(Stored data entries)
>>
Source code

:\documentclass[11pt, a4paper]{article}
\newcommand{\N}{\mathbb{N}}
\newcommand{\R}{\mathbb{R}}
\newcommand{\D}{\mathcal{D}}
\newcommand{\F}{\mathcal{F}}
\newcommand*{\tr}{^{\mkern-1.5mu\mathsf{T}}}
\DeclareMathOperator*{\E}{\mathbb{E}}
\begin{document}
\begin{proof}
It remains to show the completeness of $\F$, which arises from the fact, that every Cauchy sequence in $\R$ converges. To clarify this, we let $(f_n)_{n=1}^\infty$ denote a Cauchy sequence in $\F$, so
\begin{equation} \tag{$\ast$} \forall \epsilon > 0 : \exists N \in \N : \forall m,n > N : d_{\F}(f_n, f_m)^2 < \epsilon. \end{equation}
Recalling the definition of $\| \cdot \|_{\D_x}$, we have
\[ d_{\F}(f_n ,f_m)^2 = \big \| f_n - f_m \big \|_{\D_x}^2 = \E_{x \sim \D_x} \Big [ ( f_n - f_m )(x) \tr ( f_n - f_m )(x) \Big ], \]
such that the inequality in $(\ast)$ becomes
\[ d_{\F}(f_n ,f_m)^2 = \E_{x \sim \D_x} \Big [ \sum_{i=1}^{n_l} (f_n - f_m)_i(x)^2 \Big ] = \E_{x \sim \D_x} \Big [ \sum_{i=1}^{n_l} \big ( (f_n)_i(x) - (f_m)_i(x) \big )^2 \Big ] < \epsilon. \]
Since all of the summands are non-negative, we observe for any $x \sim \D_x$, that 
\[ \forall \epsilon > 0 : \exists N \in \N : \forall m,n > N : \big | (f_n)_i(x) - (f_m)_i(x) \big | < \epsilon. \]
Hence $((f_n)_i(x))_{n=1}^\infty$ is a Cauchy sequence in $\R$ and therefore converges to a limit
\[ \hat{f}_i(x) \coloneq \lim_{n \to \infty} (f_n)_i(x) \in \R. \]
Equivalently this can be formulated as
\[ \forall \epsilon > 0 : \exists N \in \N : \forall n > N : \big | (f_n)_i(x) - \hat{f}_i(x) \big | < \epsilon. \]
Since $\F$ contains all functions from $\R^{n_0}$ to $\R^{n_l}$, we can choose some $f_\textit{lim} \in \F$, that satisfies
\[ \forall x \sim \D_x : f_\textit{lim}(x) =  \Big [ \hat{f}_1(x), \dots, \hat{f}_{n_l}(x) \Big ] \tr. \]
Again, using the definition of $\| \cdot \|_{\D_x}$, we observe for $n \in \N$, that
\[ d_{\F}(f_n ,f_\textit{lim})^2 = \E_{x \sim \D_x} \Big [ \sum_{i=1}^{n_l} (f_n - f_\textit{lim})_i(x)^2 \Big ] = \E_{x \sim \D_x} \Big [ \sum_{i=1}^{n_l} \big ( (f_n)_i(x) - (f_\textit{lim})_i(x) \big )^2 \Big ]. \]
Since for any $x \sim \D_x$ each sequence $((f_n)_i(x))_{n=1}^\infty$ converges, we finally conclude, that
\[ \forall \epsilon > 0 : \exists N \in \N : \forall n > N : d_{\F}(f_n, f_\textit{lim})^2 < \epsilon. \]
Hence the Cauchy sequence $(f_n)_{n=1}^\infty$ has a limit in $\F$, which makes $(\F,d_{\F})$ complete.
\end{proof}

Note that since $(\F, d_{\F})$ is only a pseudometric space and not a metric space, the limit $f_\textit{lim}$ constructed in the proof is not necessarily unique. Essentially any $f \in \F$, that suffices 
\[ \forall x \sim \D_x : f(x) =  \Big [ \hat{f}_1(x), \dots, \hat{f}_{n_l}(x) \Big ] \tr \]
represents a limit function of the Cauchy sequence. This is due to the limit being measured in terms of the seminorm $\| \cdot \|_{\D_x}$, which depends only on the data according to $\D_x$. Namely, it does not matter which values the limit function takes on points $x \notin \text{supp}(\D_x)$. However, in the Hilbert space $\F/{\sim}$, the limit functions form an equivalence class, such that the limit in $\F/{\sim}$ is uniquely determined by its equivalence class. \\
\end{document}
<<
- [WHAT IS NEEDED]: The answer must be the lines from the one containing "Note that since" through the last line of the records, written out exactly; please include nothing more.

- [OUTPUT FOR THIS EXERCISE]:
Note that since $(\F, d_{\F})$ is only a pseudometric space and not a metric space, the limit $f_\textit{lim}$ constructed in the proof is not necessarily unique. Essentially any $f \in \F$, that suffices 
\[ \forall x \sim \D_x : f(x) =  \Big [ \hat{f}_1(x), \dots, \hat{f}_{n_l}(x) \Big ] \tr \]
represents a limit function of the Cauchy sequence. This is due to the limit being measured in terms of the seminorm $\| \cdot \|_{\D_x}$, which depends only on the data according to $\D_x$. Namely, it does not matter which values the limit function takes on points $x \notin \text{supp}(\D_x)$. However, in the Hilbert space $\F/{\sim}$, the limit functions form an equivalence class, such that the limit in $\F/{\sim}$ is uniquely determined by its equivalence class. \\
\end{document}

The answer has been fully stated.